TASK STATEMENT: The lines below that include "hirió" are to be found and copied.
DATA: Begin
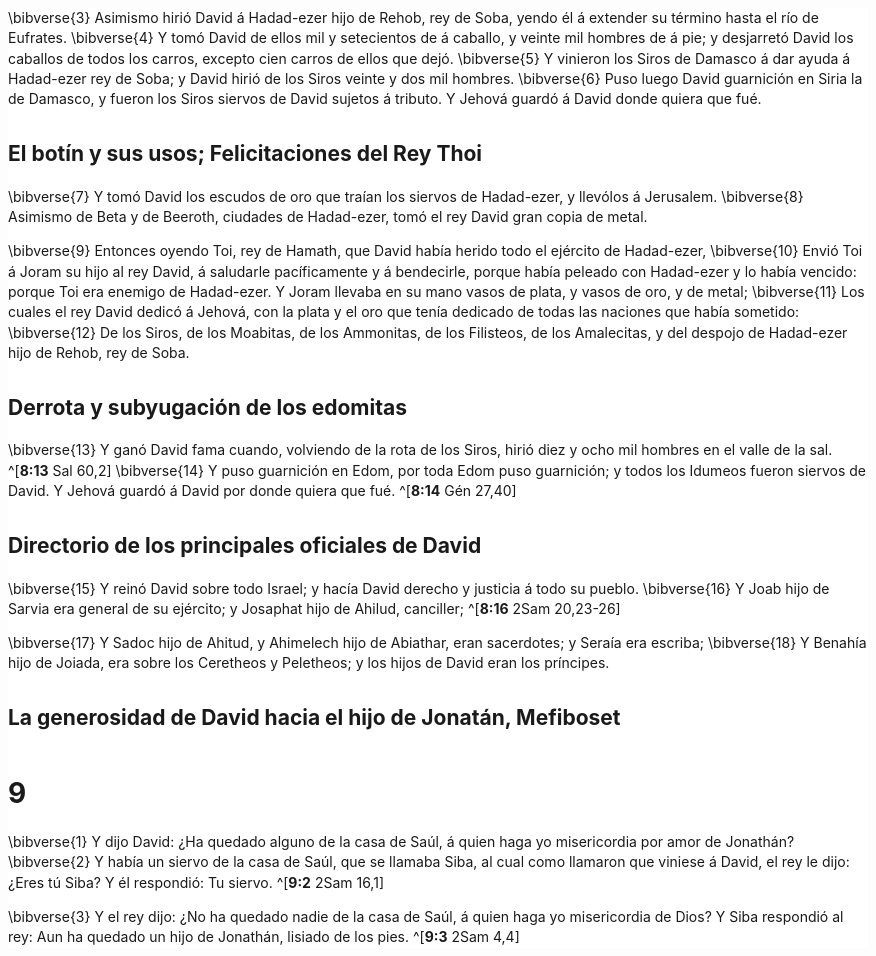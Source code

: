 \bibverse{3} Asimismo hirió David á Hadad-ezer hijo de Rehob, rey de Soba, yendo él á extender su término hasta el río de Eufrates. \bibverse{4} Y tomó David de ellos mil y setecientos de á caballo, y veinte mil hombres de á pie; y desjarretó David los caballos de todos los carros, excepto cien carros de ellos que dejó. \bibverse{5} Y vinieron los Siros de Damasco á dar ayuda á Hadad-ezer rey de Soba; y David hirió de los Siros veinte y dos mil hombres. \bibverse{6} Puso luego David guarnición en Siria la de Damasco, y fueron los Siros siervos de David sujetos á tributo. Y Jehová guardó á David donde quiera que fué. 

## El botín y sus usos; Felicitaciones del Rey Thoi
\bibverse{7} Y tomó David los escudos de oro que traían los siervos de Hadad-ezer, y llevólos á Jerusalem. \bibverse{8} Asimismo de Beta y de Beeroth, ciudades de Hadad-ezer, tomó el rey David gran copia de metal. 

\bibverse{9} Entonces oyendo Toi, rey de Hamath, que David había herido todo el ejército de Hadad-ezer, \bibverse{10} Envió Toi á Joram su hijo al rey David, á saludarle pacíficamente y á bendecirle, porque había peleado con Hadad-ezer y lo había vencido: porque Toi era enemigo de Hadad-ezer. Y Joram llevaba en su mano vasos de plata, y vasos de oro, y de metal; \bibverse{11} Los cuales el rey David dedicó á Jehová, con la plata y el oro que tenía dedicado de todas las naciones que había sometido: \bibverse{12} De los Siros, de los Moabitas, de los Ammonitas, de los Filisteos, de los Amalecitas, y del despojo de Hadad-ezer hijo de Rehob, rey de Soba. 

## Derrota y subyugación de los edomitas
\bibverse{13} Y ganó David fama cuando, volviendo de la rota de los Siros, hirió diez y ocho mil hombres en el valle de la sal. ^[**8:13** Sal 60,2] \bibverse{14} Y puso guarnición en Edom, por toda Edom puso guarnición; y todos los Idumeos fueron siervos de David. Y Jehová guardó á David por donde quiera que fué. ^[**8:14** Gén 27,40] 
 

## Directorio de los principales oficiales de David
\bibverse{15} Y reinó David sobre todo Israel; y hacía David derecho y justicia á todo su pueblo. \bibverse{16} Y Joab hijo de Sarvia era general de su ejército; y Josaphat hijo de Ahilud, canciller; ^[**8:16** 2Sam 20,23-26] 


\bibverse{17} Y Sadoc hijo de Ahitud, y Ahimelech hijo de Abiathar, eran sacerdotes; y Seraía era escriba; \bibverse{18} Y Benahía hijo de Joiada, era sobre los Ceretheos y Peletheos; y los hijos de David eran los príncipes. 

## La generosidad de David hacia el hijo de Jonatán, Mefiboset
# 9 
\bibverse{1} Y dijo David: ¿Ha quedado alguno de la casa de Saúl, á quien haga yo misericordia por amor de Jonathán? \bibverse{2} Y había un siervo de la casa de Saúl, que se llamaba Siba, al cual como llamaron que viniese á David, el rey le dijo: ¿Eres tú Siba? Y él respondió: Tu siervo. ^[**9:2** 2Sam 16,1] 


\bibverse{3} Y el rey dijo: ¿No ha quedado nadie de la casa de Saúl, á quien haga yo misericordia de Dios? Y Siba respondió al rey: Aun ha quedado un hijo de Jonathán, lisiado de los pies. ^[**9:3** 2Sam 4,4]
DATA: End
DATA: Begin
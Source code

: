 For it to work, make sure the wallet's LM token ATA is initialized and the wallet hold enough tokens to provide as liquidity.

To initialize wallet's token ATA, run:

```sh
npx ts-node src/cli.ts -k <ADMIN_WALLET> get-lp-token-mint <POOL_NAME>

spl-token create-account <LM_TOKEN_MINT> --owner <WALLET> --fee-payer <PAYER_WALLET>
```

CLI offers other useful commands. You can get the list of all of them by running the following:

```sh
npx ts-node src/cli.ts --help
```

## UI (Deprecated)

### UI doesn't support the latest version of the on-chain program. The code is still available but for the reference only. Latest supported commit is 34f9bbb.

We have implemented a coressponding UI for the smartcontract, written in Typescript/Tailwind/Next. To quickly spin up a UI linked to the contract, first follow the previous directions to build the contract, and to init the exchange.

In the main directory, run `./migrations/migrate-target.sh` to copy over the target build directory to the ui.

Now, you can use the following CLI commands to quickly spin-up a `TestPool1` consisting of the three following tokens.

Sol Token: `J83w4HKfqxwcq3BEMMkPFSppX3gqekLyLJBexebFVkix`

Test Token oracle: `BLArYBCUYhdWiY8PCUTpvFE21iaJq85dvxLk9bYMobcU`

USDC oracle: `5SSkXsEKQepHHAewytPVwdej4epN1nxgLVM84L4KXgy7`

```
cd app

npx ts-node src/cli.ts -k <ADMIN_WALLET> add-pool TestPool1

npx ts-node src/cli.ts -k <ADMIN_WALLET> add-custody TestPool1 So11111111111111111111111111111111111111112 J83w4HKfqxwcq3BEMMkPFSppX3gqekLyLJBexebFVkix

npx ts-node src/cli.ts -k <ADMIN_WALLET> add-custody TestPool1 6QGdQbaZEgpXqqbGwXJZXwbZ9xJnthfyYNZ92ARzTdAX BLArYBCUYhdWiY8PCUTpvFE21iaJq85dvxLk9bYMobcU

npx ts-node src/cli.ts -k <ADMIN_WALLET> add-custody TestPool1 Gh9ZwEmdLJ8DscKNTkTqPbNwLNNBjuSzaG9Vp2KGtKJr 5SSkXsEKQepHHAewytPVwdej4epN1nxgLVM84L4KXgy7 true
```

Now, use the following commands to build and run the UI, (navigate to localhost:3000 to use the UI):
DATA: End
WRITTEN ANSWER:
: \bibverse{3} Asimismo hirió David á Hadad-ezer hijo de Rehob, rey de Soba, yendo él á extender su término hasta el río de Eufrates. \bibverse{4} Y tomó David de ellos mil y setecientos de á caballo, y veinte mil hombres de á pie; y desjarretó David los caballos de todos los carros, excepto cien carros de ellos que dejó. \bibverse{5} Y vinieron los Siros de Damasco á dar ayuda á Hadad-ezer rey de Soba; y David hirió de los Siros veinte y dos mil hombres. \bibverse{6} Puso luego David guarnición en Siria la de Damasco, y fueron los Siros siervos de David sujetos á tributo. Y Jehová guardó á David donde quiera que fué. 
\bibverse{13} Y ganó David fama cuando, volviendo de la rota de los Siros, hirió diez y ocho mil hombres en el valle de la sal. ^[**8:13** Sal 60,2] \bibverse{14} Y puso guarnición en Edom, por toda Edom puso guarnición; y todos los Idumeos fueron siervos de David. Y Jehová guardó á David por donde quiera que fué. ^[**8:14** Gén 27,40] 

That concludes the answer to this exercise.